Scan the records and identify every line in which the string "much" occurs, then return those lines.

Available data Block Start

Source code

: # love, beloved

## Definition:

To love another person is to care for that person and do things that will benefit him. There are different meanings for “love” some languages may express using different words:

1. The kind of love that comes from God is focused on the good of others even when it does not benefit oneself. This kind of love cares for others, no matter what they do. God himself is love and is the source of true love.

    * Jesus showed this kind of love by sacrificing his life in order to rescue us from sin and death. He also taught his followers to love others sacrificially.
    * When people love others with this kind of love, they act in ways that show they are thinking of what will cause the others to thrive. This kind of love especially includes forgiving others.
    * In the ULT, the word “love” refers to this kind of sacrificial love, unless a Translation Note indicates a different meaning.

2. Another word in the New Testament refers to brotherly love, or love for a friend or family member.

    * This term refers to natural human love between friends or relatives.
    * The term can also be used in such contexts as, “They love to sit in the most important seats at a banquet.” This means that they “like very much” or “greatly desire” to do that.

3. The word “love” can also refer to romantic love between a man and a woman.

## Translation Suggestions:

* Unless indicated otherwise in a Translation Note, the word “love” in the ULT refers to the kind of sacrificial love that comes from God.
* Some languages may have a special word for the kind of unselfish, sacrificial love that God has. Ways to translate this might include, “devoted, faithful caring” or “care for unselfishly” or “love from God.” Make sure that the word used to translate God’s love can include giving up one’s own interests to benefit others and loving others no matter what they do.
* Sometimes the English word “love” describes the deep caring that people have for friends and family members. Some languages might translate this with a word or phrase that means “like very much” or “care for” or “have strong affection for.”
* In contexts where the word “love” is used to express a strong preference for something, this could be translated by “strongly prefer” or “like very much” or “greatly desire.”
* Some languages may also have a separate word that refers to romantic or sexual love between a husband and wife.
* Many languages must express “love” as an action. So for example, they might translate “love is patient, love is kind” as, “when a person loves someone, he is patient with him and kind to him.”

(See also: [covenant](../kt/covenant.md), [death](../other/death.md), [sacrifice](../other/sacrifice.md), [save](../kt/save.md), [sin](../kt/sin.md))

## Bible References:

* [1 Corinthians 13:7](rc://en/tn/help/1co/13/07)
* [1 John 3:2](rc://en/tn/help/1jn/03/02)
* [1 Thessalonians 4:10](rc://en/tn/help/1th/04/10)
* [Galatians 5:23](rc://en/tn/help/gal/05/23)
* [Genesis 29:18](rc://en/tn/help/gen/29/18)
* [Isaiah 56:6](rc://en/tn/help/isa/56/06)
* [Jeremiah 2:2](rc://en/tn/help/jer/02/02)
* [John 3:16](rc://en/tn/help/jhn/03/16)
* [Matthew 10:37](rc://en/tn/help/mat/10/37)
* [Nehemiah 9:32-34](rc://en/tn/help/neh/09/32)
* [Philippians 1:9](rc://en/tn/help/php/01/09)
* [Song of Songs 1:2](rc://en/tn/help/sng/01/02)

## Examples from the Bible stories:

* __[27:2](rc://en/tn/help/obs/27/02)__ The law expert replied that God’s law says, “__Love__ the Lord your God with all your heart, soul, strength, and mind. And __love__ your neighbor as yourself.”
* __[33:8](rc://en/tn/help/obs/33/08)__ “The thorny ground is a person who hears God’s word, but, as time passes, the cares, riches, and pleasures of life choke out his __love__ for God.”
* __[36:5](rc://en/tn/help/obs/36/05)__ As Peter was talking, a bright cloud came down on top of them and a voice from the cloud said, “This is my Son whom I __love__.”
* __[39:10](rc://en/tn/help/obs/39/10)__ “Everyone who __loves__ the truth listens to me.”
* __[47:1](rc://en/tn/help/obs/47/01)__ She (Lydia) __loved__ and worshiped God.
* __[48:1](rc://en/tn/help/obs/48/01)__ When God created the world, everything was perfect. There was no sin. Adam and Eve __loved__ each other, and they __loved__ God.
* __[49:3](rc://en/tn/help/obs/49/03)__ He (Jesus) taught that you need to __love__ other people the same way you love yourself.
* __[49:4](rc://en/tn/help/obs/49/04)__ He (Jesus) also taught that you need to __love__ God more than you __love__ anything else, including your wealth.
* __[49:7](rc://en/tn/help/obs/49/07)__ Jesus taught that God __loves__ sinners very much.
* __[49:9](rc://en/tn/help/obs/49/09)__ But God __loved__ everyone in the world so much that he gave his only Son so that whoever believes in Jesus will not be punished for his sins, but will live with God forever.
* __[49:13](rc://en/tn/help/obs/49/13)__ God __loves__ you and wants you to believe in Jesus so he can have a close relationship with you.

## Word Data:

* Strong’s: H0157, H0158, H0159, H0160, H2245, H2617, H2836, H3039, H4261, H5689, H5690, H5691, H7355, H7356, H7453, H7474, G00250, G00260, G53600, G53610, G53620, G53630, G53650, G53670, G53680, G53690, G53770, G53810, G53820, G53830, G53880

Available data Block End

● **Written response**
    * The term can also be used in such contexts as, “They love to sit in the most important seats at a banquet.” This means that they “like very much” or “greatly desire” to do that.
* Sometimes the English word “love” describes the deep caring that people have for friends and family members. Some languages might translate this with a word or phrase that means “like very much” or “care for” or “have strong affection for.”
* In contexts where the word “love” is used to express a strong preference for something, this could be translated by “strongly prefer” or “like very much” or “greatly desire.”
* __[49:7](rc://en/tn/help/obs/49/07)__ Jesus taught that God __loves__ sinners very much.
* __[49:9](rc://en/tn/help/obs/49/09)__ But God __loved__ everyone in the world so much that he gave his only Son so that whoever believes in Jesus will not be punished for his sins, but will live with God forever.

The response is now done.